Monthly Archives: February 2005

Replacing the PSU

I need a new Power Supply Unit for my main PC. Why do so few people in this town seem to sell them? Or if they do, they’re not advertising effectively.

The local Dick Smith ran out yesterday (sometime between 4am when their web site stock level updates, and when I got there).

I had to hunt around, but seem to have found a retailer in the CBD that has a fair range (better than Dick Smith’s choice of one). Will have to go shopping at lunchtime.

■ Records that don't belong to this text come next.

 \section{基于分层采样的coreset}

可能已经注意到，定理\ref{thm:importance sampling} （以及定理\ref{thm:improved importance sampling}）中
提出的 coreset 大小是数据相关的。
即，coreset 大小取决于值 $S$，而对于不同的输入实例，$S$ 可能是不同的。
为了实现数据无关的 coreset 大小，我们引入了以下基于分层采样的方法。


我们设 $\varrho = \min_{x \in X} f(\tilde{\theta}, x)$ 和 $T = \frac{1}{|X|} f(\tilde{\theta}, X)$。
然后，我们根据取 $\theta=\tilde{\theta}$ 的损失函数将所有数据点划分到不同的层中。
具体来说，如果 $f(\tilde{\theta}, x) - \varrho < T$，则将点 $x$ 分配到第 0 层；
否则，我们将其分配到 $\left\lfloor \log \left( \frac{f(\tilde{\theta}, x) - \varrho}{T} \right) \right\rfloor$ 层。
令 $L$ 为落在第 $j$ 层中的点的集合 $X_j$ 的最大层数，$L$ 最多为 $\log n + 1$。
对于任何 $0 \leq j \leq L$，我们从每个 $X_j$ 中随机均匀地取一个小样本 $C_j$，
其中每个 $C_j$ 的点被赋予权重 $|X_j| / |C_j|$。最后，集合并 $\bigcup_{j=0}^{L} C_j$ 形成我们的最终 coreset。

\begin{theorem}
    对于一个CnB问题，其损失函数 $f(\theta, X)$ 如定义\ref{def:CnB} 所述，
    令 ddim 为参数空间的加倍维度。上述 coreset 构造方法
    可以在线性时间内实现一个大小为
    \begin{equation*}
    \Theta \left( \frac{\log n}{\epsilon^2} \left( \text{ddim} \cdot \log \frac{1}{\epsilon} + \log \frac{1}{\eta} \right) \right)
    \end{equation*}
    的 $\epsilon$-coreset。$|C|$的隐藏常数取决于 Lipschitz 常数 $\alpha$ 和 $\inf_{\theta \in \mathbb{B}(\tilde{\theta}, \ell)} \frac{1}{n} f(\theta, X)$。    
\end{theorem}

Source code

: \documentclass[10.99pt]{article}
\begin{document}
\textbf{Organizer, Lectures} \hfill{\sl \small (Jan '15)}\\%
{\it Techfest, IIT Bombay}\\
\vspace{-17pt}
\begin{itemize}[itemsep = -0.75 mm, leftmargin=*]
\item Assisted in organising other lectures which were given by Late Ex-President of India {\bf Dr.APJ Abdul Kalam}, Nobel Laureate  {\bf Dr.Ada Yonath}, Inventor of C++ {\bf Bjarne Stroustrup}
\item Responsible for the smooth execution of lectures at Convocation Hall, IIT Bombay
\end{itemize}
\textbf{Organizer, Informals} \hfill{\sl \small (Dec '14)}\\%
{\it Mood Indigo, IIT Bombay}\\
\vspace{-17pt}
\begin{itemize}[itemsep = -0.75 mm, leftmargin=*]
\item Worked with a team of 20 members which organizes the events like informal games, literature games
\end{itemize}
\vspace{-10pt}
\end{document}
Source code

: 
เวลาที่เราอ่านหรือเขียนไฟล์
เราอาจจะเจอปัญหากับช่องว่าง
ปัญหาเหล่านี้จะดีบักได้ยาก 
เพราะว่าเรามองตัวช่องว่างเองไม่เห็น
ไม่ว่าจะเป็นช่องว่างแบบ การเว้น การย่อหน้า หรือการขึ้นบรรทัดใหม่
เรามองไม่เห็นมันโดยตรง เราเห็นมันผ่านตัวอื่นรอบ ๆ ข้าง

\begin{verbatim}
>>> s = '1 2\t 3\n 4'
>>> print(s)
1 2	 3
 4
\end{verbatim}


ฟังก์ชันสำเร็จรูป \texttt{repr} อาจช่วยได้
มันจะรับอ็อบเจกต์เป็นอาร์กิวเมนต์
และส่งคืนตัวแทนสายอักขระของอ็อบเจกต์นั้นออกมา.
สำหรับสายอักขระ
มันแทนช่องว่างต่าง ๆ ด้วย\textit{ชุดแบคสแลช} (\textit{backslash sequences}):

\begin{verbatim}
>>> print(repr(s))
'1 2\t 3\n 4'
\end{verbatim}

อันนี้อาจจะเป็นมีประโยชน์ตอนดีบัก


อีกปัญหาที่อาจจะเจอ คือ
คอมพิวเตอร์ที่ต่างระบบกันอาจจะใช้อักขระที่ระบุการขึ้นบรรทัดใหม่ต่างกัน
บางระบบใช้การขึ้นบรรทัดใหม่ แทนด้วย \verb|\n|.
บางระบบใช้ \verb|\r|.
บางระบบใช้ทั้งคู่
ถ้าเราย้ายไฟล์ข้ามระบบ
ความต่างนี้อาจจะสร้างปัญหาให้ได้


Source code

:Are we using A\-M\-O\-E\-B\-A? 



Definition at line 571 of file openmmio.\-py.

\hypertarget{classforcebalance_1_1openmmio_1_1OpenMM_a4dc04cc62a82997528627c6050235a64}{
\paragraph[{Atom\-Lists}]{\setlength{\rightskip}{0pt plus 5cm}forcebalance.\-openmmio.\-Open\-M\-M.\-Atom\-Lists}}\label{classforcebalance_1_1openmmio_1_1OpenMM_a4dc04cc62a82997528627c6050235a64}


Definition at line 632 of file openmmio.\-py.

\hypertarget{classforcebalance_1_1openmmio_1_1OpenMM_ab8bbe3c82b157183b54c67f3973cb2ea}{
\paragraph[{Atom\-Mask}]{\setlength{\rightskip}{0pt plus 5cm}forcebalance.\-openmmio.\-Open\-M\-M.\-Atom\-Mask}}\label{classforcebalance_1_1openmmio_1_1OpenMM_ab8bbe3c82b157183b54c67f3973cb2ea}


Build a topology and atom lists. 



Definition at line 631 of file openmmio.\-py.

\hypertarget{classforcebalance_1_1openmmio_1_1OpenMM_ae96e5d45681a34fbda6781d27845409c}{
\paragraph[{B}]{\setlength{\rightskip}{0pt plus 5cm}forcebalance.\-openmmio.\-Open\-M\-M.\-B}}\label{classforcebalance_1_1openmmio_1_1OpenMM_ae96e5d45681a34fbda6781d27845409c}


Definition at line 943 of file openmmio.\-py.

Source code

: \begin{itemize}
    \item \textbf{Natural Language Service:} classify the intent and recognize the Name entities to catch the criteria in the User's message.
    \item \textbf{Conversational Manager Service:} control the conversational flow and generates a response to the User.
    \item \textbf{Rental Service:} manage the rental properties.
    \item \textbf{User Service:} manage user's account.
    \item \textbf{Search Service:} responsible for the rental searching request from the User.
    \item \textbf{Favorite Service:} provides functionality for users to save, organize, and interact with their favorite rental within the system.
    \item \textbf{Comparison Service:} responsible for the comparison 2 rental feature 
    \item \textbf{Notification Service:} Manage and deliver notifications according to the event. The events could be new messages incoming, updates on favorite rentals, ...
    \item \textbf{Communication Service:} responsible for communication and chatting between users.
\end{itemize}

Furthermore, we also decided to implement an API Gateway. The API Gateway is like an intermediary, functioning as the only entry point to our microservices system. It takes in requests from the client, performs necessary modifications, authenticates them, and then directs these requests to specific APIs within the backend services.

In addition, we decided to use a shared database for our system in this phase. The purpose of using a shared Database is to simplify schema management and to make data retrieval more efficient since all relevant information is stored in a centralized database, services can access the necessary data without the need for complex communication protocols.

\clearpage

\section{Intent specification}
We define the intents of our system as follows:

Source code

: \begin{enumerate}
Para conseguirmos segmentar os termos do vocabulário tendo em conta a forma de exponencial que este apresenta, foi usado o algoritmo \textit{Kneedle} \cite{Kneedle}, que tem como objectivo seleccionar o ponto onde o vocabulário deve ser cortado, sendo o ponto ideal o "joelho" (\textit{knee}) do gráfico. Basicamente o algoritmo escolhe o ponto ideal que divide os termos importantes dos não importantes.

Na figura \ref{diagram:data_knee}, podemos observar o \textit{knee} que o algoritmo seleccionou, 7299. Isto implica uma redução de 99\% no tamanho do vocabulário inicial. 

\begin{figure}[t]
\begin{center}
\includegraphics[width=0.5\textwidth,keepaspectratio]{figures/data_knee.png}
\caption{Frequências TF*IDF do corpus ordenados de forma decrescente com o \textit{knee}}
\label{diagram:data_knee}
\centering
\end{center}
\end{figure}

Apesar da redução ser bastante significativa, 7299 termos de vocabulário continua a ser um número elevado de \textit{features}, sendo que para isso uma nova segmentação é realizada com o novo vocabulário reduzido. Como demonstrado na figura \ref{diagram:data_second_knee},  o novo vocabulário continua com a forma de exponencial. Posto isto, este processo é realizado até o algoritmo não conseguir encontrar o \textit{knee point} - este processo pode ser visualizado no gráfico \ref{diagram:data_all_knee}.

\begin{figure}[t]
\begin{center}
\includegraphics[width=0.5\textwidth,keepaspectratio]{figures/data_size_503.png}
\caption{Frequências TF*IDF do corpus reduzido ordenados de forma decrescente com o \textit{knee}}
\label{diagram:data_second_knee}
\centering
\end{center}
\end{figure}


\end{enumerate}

The bandwidth hogs at allresearch.com

It seems like some others my sites are being bombarded with hits from a mob called AllResearch. Apparently one of the things they do is hit RSS feeds and suck down every page referenced, for some kind of indexing. Judging from the amount of traffic they’re burning up, they suck big-time, in fact. I mean, indexers usually put in a lot of hits on web sites, but these guys are hitting more than 10 times as much as the next one down the list, MSN.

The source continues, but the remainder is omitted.